Transcribe only the last portion of the material: exactly the lines from the one with "while(cur !== null)" through the end, inclusive.

MATERIAL PROVIDED Block Start

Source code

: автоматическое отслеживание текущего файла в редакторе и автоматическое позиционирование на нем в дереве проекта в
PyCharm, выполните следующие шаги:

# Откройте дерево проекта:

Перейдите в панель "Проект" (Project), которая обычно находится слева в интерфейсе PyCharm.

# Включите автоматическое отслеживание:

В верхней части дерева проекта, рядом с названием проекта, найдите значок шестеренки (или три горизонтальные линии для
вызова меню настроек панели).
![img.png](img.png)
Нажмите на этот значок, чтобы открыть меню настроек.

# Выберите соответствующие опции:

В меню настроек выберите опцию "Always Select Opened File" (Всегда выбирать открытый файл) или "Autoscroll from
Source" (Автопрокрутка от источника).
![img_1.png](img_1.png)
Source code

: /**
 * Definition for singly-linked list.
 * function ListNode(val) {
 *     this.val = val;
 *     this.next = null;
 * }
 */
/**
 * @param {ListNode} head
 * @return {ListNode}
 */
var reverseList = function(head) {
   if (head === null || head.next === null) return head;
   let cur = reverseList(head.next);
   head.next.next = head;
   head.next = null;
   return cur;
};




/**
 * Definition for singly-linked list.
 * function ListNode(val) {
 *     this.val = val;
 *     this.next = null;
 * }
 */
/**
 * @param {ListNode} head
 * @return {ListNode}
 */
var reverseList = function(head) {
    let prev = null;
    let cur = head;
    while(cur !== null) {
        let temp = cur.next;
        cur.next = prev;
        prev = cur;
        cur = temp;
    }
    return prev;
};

MATERIAL PROVIDED Block End

EXPECTED ANSWER:
    while(cur !== null) {
        let temp = cur.next;
        cur.next = prev;
        prev = cur;
        cur = temp;
    }
    return prev;
};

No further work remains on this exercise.